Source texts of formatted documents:
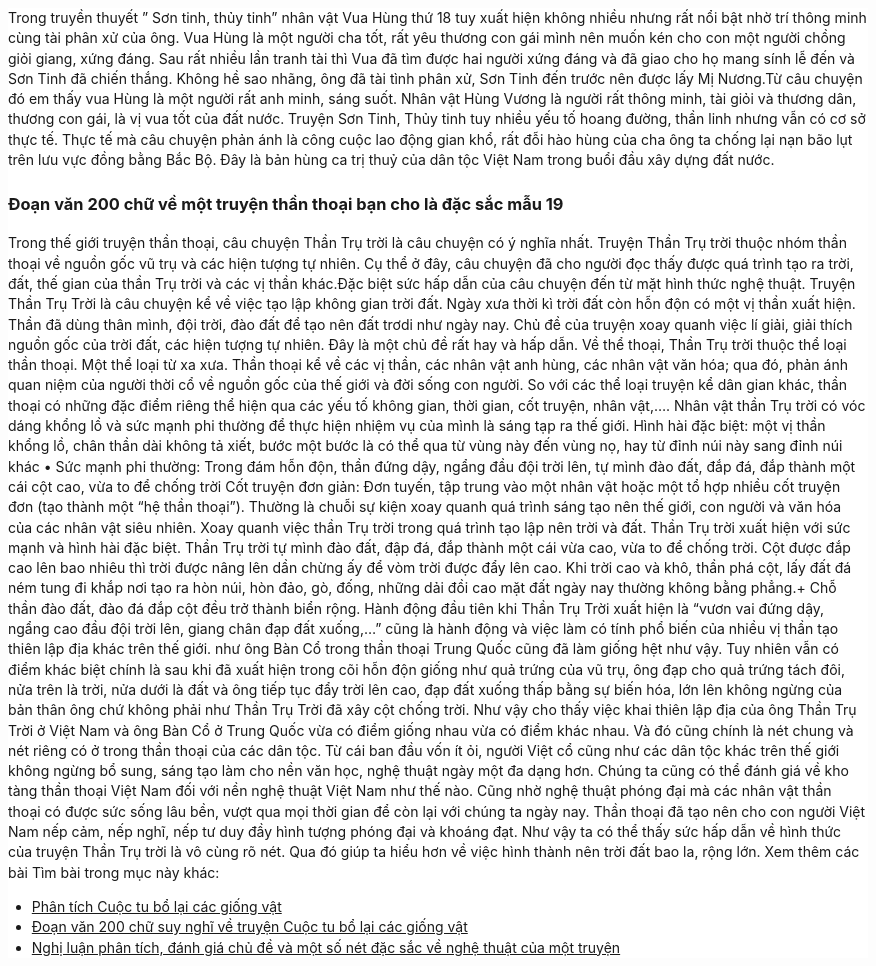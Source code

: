 Trong truyền thuyết ” Sơn tinh, thủy tinh” nhân vật Vua Hùng thứ 18 tuy xuất hiện không nhiều nhưng rất nổi bật nhờ trí thông minh cùng tài phân xử của ông. Vua Hùng là một người cha tốt, rất yêu thương con gái mình nên muốn kén cho con một người chồng giỏi giang, xứng đáng.
Sau rất nhiều lần tranh tài thì Vua đã tìm được hai người xứng đáng và đã giao cho họ mang sính lễ đến và Sơn Tinh đã chiến thắng. Không hề sao nhãng, ông đã tài tình phân xử, Sơn Tinh đến trước nên được lấy Mị Nương.Từ câu chuyện đó em thấy vua Hùng là một người rất anh minh, sáng suốt.
Nhân vật Hùng Vương là người rất thông minh, tài giỏi và thương dân, thương con gái, là vị vua tốt của đất nước.
Truyện Sơn Tinh, Thủy tinh tuy nhiều yếu tố hoang đường, thần linh nhưng vẫn có cơ sở thực tế. Thực tế mà câu chuyện phản ánh là công cuộc lao động gian khổ, rất đỗi hào hùng của cha ông ta chống lại nạn bão lụt trên lưu vực đồng bằng Bắc Bộ. Đây là bản hùng ca trị thuỷ của dân tộc Việt Nam trong buổi đầu xây dựng đất nước.
### Đoạn văn 200 chữ về một truyện thần thoại bạn cho là đặc sắc mẫu 19
Trong thế giới truyện thần thoại, câu chuyện Thần Trụ trời là câu chuyện có ý nghĩa nhất. Truyện Thần Trụ trời thuộc nhóm thần thoại về nguồn gốc vũ trụ và các hiện tượng tự nhiên. Cụ thể ở đây, câu chuyện đã cho người đọc thấy được quá trình tạo ra trời, đất, thế gian của thần Trụ trời và các vị thần khác.Đặc biệt sức hấp dẫn của câu chuyện đến từ mặt hình thức nghệ thuật.
Truyện Thần Trụ Trời là câu chuyện kể về việc tạo lập không gian trời đất. Ngày xưa thời kì trời đất còn hỗn độn có một vị thần xuất hiện. Thần đã dùng thân mình, đội trời, đào đất để tạo nên đất trơdi như ngày nay.
Chủ đề của truyện xoay quanh việc lí giải, giải thích nguồn gốc của trời đất, các hiện tượng tự nhiên. Đây là một chủ đề rất hay và hấp dẫn.
Về thể thoại, Thần Trụ trời thuộc thể loại thần thoại. Một thể loại từ xa xưa. Thần thoại kể về các vị thần, các nhân vật anh hùng, các nhân vật văn hóa; qua đó, phản ánh quan niệm của người thời cổ về nguồn gốc của thế giới và đời sống con người. So với các thể loại truyện kể dân gian khác, thần thoại có những đặc điểm riêng thể hiện qua các yếu tố không gian, thời gian, cốt truyện, nhân vật,….
Nhân vật thần Trụ trời có vóc dáng khổng lồ và sức mạnh phi thường để thực hiện nhiệm vụ của mình là sáng tạp ra thế giới. Hình hài đặc biệt: một vị thần khổng lồ, chân thần dài không tả xiết, bước một bước là có thể qua từ vùng này đến vùng nọ, hay từ đỉnh núi này sang đỉnh núi khác • Sức mạnh phi thường: Trong đám hỗn độn, thần đứng dậy, ngẩng đầu đội trời lên, tự mình đào đất, đắp đá, đắp thành một cái cột cao, vừa to để chống trời
Cốt truyện đơn giản: Đơn tuyến, tập trung vào một nhân vật hoặc một tổ hợp nhiều cốt truyện đơn \(tạo thành một “hệ thần thoại”\). Thường là chuỗi sự kiện xoay quanh quá trình sáng tạo nên thế giới, con người và văn hóa của các nhân vật siêu nhiên. Xoay quanh việc thần Trụ trời trong quá trình tạo lập nên trời và đất. Thần Trụ trời xuất hiện với sức mạnh và hình hài đặc biệt. Thần Trụ trời tự mình đào đất, đập đá, đắp thành một cái vừa cao, vừa to để chống trời. Cột được đắp cao lên bao nhiêu thì trời được nâng lên dần chừng ấy để vòm trời được đẩy lên cao. Khi trời cao và khô, thần phá cột, lấy đất đá ném tung đi khắp nơi tạo ra hòn núi, hòn đảo, gò, đống, những dải đồi cao mặt đất ngày nay thường không bằng phẳng.+ Chỗ thần đào đất, đào đá đắp cột đều trở thành biển rộng.
Hành động đầu tiên khi Thần Trụ Trời xuất hiện là “vươn vai đứng dậy, ngẩng cao đầu đội trời lên, giang chân đạp đất xuống,…” cũng là hành động và việc làm có tính phổ biến của nhiều vị thần tạo thiên lập địa khác trên thế giới. như ông Bàn Cổ trong thần thoại Trung Quốc cũng đã làm giống hệt như vậy. Tuy nhiên vẫn có điểm khác biệt chính là sau khi đã xuất hiện trong cõi hỗn độn giống như quả trứng của vũ trụ, ông đạp cho quả trứng tách đôi, nửa trên là trời, nửa dưới là đất và ông tiếp tục đẩy trời lên cao, đạp đất xuống thấp bằng sự biến hóa, lớn lên không ngừng của bản thân ông chứ không phải như Thần Trụ Trời đã xây cột chống trời. Như vậy cho thấy việc khai thiên lập địa của ông Thần Trụ Trời ở Việt Nam và ông Bàn Cổ ở Trung Quốc vừa có điểm giống nhau vừa có điểm khác nhau. Và đó cũng chính là nét chung và nét riêng có ở trong thần thoại của các dân tộc. Từ cái ban đầu vốn ít ỏi, người Việt cổ cũng như các dân tộc khác trên thế giới không ngừng bổ sung, sáng tạo làm cho nền văn học, nghệ thuật ngày một đa dạng hơn. Chúng ta cũng có thể đánh giá về kho tàng thần thoại Việt Nam đối với nền nghệ thuật Việt Nam như thế nào. Cũng nhờ nghệ thuật phóng đại mà các nhân vật thần thoại có được sức sống lâu bền, vượt qua mọi thời gian để còn lại với chúng ta ngày nay. Thần thoại đã tạo nên cho con người Việt Nam nếp cảm, nếp nghĩ, nếp tư duy đầy hình tượng phóng đại và khoáng đạt.
Như vậy ta có thể thấy sức hấp dẫn về hình thức của truyện Thần Trụ trời là vô cùng rõ nét. Qua đó giúp ta hiểu hơn về việc hình thành nên trời đất bao la, rộng lớn.
Xem thêm các bài Tìm bài trong mục này khác:
  * [Phân tích Cuộc tu bổ lại các giống vật](</phan-tich-cuoc-tu-bo-lai-cac-giong-vat-276025>)
  * [Đoạn văn 200 chữ suy nghĩ về truyện Cuộc tu bổ lại các giống vật](</doan-van-200-chu-suy-nghi-ve-truyen-cuoc-tu-bo-lai-cac-giong-vat-276030>)
  * [Nghị luận phân tích, đánh giá chủ đề và một số nét đặc sắc về nghệ thuật của một truyện](</nghi-luan-phan-tich-danh-gia-chu-de-va-mot-so-net-dac-sac-ve-nghe-thuat-cua-mot-truyen-275354>)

Required work:
Using the records above, copy word for word the line with "Truyện Sơn Tinh, Thủy", the line with "### Đoạn văn", and every line between them.

Exercise result:
Truyện Sơn Tinh, Thủy tinh tuy nhiều yếu tố hoang đường, thần linh nhưng vẫn có cơ sở thực tế. Thực tế mà câu chuyện phản ánh là công cuộc lao động gian khổ, rất đỗi hào hùng của cha ông ta chống lại nạn bão lụt trên lưu vực đồng bằng Bắc Bộ. Đây là bản hùng ca trị thuỷ của dân tộc Việt Nam trong buổi đầu xây dựng đất nước.
### Đoạn văn 200 chữ về một truyện thần thoại bạn cho là đặc sắc mẫu 19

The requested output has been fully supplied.